A Not yet, but 4 serum protein markers may hold the key and solve the problem of finding a “needle in a haystack.”
Ovarian cancer will strike 22,000 American women this year and ultimately kill 16,000.1 This cancer tends to exhibit few early symptoms, present at an advanced stage, and have low survival rates. As Mor and colleagues note, “Despite being one tenth as common as breast cancer, epithelial ovarian cancer is 3 times more lethal.” Although modest but significant gains have been achieved through advances in surgical and medical therapy, the holy grail of ovarian cancer investigation is an effective method of early detection.
Unlike breast or prostate cancer, ovarian cancer has a very low prevalence in the general population (50/100,000). Looking for a “needle in a haystack” requires a screening tool of exceptional sensitivity and specificity. The problem: Even a screening test with 99% specificity and 100% sensitivity would yield only 1 in 21 women with a positive screen who actually has the disease.2 Ultimately, confirming the validity of a positive screen requires surgery.

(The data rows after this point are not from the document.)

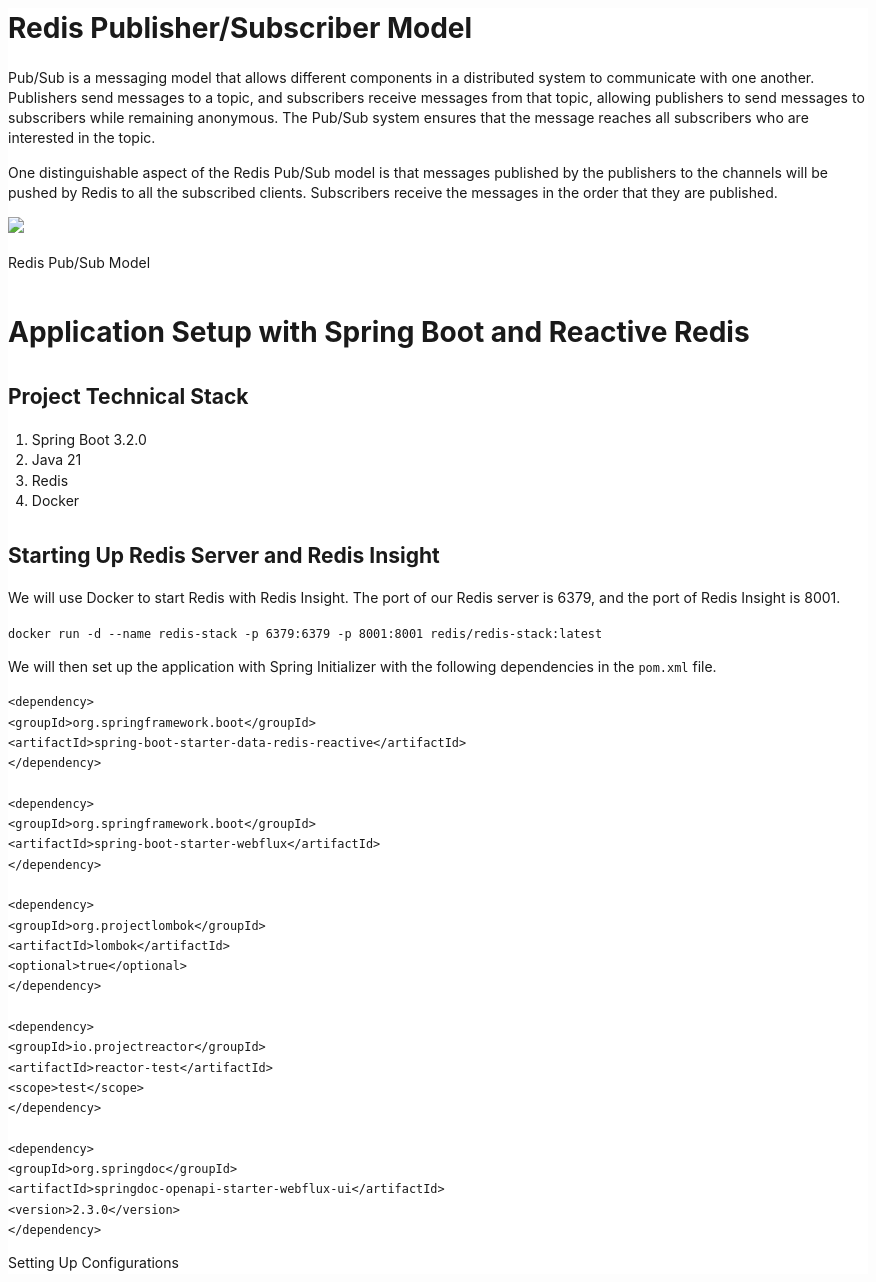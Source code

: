 Redis Publisher/Subscriber Model
================================

Pub/Sub is a messaging model that allows different components in a distributed system to communicate with one another. Publishers send messages to a topic, and subscribers receive messages from that topic, allowing publishers to send messages to subscribers while remaining anonymous. The Pub/Sub system ensures that the message reaches all subscribers who are interested in the topic.

One distinguishable aspect of the Redis Pub/Sub model is that messages published by the publishers to the channels will be pushed by Redis to all the subscribed clients. Subscribers receive the messages in the order that they are published.

![](https://miro.medium.com/v2/resize:fit:700/1*TdfNz9LBh49If16KoMESqg.png)

Redis Pub/Sub Model

Application Setup with Spring Boot and Reactive Redis
=====================================================

Project Technical Stack
-----------------------

1.  Spring Boot 3.2.0
2.  Java 21
3.  Redis
4.  Docker

Starting Up Redis Server and Redis Insight
------------------------------------------

We will use Docker to start Redis with Redis Insight. The port of our Redis server is 6379, and the port of Redis Insight is 8001.
```
docker run -d --name redis-stack -p 6379:6379 -p 8001:8001 redis/redis-stack:latest
```
We will then set up the application with Spring Initializer with the following dependencies in the `pom.xml` file.
```
<dependency>
<groupId>org.springframework.boot</groupId>
<artifactId>spring-boot-starter-data-redis-reactive</artifactId>
</dependency>

<dependency>
<groupId>org.springframework.boot</groupId>
<artifactId>spring-boot-starter-webflux</artifactId>
</dependency>

<dependency>
<groupId>org.projectlombok</groupId>
<artifactId>lombok</artifactId>
<optional>true</optional>
</dependency>

<dependency>
<groupId>io.projectreactor</groupId>
<artifactId>reactor-test</artifactId>
<scope>test</scope>
</dependency>

<dependency>
<groupId>org.springdoc</groupId>
<artifactId>springdoc-openapi-starter-webflux-ui</artifactId>
<version>2.3.0</version>
</dependency>
```
Setting Up Configurations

How technology is spurring progress
Recent developments in molecular biology have led to an explosion of new biomarkers. Microarray technology allows the rapid screening of proteins differentially expressed in cancer versus normal cells. Each of these proteins has the potential to be used for cancer screening.
With this new technology, Mor and colleagues at Yale University identified 4 markers that, when used together, achieved a sensitivity, specificity, and positive predictive value of 95%, with a negative predictive value of 94%. The markers are leptin, prolactin, osteopontin, and insulin-like growth factor-II. They successfully detected 23 of 24 patients with stage I and II disease. When compared with screening strategies based on proteomic patterns generated by mass spectroscopy, these markers are far less complex and expensive.3
Ovarian cancer screening strategies pursued over the past 20 years include the use of serum tumor markers such as CA 125, imaging modalities such as transvaginal sonography, or both. To date, no single test or combination of tests has achieved the high standards required for screening, even among high-risk populations. However, this may soon change.
The bottom line
Unfortunately, these markers do not yet meet the stringent requirements for population-based screening. To do so, they must be validated in a much larger population of patients and must have sensitivity and specificity well above current levels. When compared to CA 125 alone, however, they represent a remarkable improvement.
In the future, the authors predict the markers should “improve our ability to accurately detect premalignant change or early stage ovarian cancer in asymptomatic women at increased risk.”
The commentators report no financial relationships relevant to this article.